* [WHAT YOU NEED TO DO] Only the lines from the one with "这里给出一个做匹配的模型MatchNet：" through the end of the data are wanted, copied exactly.

RECORDS START

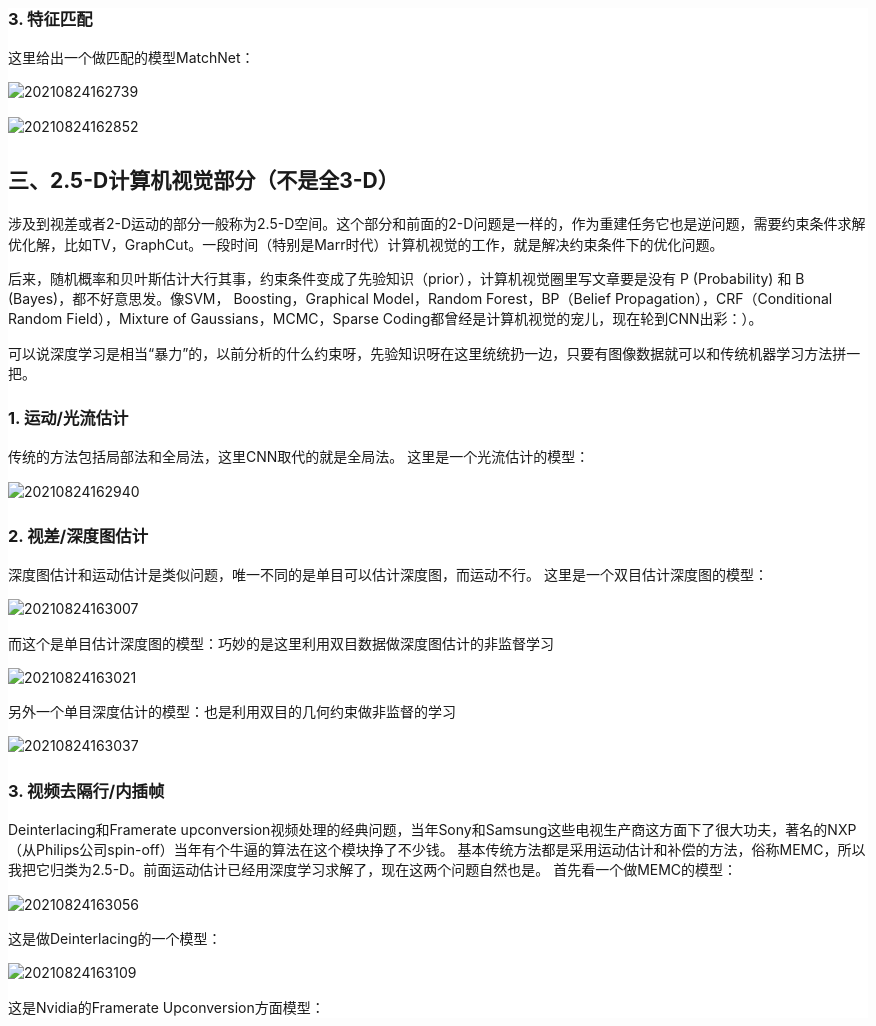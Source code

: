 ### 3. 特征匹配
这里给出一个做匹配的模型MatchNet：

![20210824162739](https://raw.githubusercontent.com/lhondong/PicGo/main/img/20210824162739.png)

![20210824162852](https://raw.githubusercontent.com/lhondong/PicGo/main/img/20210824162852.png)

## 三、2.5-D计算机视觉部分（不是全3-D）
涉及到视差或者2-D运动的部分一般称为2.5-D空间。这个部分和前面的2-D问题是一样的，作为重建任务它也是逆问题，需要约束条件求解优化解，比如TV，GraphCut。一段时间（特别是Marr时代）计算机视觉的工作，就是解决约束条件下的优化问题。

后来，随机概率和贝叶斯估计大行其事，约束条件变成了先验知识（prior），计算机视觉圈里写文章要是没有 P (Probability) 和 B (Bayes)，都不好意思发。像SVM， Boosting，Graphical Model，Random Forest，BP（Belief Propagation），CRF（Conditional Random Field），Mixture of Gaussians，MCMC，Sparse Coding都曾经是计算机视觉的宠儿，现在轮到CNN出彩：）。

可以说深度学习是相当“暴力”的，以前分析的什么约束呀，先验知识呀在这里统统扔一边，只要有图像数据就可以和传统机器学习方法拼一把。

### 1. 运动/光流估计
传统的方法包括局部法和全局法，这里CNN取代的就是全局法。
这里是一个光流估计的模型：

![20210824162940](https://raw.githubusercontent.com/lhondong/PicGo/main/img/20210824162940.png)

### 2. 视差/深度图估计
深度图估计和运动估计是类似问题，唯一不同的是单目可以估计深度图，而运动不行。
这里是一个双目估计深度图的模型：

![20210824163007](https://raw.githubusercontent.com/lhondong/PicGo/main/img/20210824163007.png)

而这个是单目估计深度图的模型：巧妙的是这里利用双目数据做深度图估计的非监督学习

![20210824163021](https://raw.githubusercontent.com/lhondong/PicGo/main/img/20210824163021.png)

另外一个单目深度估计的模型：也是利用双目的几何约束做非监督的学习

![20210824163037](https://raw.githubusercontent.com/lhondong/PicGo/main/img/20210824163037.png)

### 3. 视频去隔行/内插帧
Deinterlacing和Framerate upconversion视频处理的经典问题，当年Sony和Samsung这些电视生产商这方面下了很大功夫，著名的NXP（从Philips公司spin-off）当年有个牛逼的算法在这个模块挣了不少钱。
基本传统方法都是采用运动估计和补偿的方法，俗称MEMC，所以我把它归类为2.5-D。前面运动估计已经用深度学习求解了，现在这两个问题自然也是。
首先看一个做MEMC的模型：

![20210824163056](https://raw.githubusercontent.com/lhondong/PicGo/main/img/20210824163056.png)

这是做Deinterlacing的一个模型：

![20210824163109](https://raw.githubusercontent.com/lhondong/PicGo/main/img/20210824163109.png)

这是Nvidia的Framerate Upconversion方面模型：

RECORDS END

* [WRITTEN RESPONSE]
这里给出一个做匹配的模型MatchNet：

![20210824162739](https://raw.githubusercontent.com/lhondong/PicGo/main/img/20210824162739.png)

![20210824162852](https://raw.githubusercontent.com/lhondong/PicGo/main/img/20210824162852.png)

## 三、2.5-D计算机视觉部分（不是全3-D）
涉及到视差或者2-D运动的部分一般称为2.5-D空间。这个部分和前面的2-D问题是一样的，作为重建任务它也是逆问题，需要约束条件求解优化解，比如TV，GraphCut。一段时间（特别是Marr时代）计算机视觉的工作，就是解决约束条件下的优化问题。

后来，随机概率和贝叶斯估计大行其事，约束条件变成了先验知识（prior），计算机视觉圈里写文章要是没有 P (Probability) 和 B (Bayes)，都不好意思发。像SVM， Boosting，Graphical Model，Random Forest，BP（Belief Propagation），CRF（Conditional Random Field），Mixture of Gaussians，MCMC，Sparse Coding都曾经是计算机视觉的宠儿，现在轮到CNN出彩：）。

可以说深度学习是相当“暴力”的，以前分析的什么约束呀，先验知识呀在这里统统扔一边，只要有图像数据就可以和传统机器学习方法拼一把。

### 1. 运动/光流估计
传统的方法包括局部法和全局法，这里CNN取代的就是全局法。
这里是一个光流估计的模型：

![20210824162940](https://raw.githubusercontent.com/lhondong/PicGo/main/img/20210824162940.png)

### 2. 视差/深度图估计
深度图估计和运动估计是类似问题，唯一不同的是单目可以估计深度图，而运动不行。
这里是一个双目估计深度图的模型：

![20210824163007](https://raw.githubusercontent.com/lhondong/PicGo/main/img/20210824163007.png)

而这个是单目估计深度图的模型：巧妙的是这里利用双目数据做深度图估计的非监督学习

![20210824163021](https://raw.githubusercontent.com/lhondong/PicGo/main/img/20210824163021.png)

另外一个单目深度估计的模型：也是利用双目的几何约束做非监督的学习

![20210824163037](https://raw.githubusercontent.com/lhondong/PicGo/main/img/20210824163037.png)

### 3. 视频去隔行/内插帧
Deinterlacing和Framerate upconversion视频处理的经典问题，当年Sony和Samsung这些电视生产商这方面下了很大功夫，著名的NXP（从Philips公司spin-off）当年有个牛逼的算法在这个模块挣了不少钱。
基本传统方法都是采用运动估计和补偿的方法，俗称MEMC，所以我把它归类为2.5-D。前面运动估计已经用深度学习求解了，现在这两个问题自然也是。
首先看一个做MEMC的模型：

![20210824163056](https://raw.githubusercontent.com/lhondong/PicGo/main/img/20210824163056.png)

这是做Deinterlacing的一个模型：

![20210824163109](https://raw.githubusercontent.com/lhondong/PicGo/main/img/20210824163109.png)

这是Nvidia的Framerate Upconversion方面模型：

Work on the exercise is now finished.